25 Mar 2016
Putting Faith in a Good Education
Microloans to ‘edu-preneurs’ are having a big impact for Christian schools in developing countriesRe: Greg Avis (MBA 1984); Chad Keck (MBA 1976); Tom Volpe (MBA 1976); Tony Blenk (MBA 1976); Scott Cook (MBA 1976); Peter Wendell (MBA 1976)by Jill RadskenTopics:
Photos by Nancee Lewis
The kind of private schools Chris Crane (MBA 1976) invests in have cement floors, no glass in the windows, cramped quarters, and just enough food on hand for the students to eat.
“I see mothers labor in the hundred-degree heat and high humidity to save so their daughters can become an aruaba, ‘a woman who goes to work in a business suit,’ in the West African language Twi,” says Crane, founder of Edify, a nonprofit that provides micro-enterprise loans to faith-based schools in Africa and Latin America. “I’m honored to serve parents like that.”
Since launching in 2009, Edify has assisted 1,100 private faith-based schools, loaning each a minimum $5,000. Founded and run largely by locals who grew up in these disadvantaged communities, these schools use the money for improvements (such as a computer lab) or expansion, and are able to pay the loan back by charging working poor families a modest tuition of 50 cents to $1 per day.
“Education is a human right, in my opinion,” says Crane. “The lack of access to good education in developing countries is one of the greatest problems in the world today.”
Crane’s passion for global education came after a successful run as president and CEO of COMPS InfoSystems between 1992 and 2000. During his leadership, the small regional print-publishing firm that covered commercial real estate became a national electronic database publisher, with 420 employees and coverage in 50 of the top real estate markets. With support of HBS alums Greg Avis (Summit Partners, MBA 1984), Chad Keck (Needham & Co., MBA 1976), Tom Volpe (Prudential Volpe, MBA 1976), and Tony Blenk (Everen Securities, MBA 1976), Crane led the company in acquiring 13 companies, raised four rounds of venture capital, and took the company public in an initial public offering.

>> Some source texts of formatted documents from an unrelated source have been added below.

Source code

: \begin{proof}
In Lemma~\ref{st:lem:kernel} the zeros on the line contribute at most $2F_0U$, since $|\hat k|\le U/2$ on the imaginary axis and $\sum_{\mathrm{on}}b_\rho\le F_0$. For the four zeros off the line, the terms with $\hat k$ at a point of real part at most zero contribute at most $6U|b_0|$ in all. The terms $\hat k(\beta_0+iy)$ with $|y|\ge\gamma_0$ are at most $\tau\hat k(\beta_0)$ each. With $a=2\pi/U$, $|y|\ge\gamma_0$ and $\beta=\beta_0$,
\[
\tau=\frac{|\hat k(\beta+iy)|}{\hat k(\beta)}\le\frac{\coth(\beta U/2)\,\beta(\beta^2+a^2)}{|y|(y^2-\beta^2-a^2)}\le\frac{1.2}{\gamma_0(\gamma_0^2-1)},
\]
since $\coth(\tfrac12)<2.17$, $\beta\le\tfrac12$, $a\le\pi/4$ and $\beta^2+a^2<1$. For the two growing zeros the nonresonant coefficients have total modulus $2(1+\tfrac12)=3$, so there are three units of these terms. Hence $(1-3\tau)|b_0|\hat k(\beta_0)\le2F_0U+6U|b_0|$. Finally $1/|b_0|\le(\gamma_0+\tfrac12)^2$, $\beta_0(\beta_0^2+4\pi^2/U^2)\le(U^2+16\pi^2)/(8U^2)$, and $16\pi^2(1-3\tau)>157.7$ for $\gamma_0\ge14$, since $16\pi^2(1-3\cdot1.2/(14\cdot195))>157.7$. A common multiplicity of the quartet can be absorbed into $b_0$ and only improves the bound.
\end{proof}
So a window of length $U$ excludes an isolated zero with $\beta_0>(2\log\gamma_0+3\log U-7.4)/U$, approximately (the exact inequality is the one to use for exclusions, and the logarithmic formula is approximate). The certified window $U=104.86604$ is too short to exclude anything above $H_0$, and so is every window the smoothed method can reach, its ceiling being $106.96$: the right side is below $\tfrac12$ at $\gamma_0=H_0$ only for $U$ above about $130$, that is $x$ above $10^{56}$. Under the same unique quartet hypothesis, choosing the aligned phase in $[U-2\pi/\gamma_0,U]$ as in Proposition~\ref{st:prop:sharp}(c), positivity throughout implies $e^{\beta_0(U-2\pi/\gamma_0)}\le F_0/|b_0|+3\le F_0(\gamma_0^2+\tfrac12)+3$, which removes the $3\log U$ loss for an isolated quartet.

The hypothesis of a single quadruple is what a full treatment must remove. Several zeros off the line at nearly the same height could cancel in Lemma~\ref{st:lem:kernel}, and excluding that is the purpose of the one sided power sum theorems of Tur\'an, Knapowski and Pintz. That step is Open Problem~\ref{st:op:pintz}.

He sold COMPS InfoSystems six weeks before the market started to crash in March 2000. After taking a couple of years off to relax and regroup, Crane got a job offer to become CEO of Opportunity International, the world’s largest faith-based micro-finance group, with operations in 28 developing countries.

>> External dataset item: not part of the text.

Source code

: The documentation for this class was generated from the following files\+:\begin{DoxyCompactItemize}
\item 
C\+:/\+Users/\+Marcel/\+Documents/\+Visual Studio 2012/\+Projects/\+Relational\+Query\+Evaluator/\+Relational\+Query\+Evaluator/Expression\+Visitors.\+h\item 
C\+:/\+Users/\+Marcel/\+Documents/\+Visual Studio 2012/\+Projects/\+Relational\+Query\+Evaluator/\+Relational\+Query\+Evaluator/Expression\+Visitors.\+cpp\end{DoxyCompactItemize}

“At first, I discouraged them. I said, ‘I’m a for-profit guy. I don’t know anything about nonprofit,’” he recalls.
But Crane quickly realized that the global nonprofit was making corporate-like decisions—orchestrating loans, setting up partnerships and lending alliances—and it needed someone with his business acumen to execute them.
“I was a 50-year-old person when I got that call about social entrepreneurship, but I stepped onto the playing field,” says Crane, who is now 63. “My initial reluctance was overcome by my daily Scripture readings in seeing the many commandments by God to serve the poor.”
Crane led Opportunity International until 2009, after growing private revenues by 30 percent, compound annual growth rate, and increasing its client base from 375,000 to 1.5 million. He also walked away from his other angel investing and board activities with a clear focus and confidence to start Edify. Funded largely on donations, the organization provides the funds to help build simple cement-block classrooms with a $10,000 loan and serve students such as 14-year-old
Delphine, who lives in Ghana, where public schools are underfunded and resources lacking.
“Her mom put her at Omega School there, and she’s blossoming in English and math. It’s going to change her life,” Crane says.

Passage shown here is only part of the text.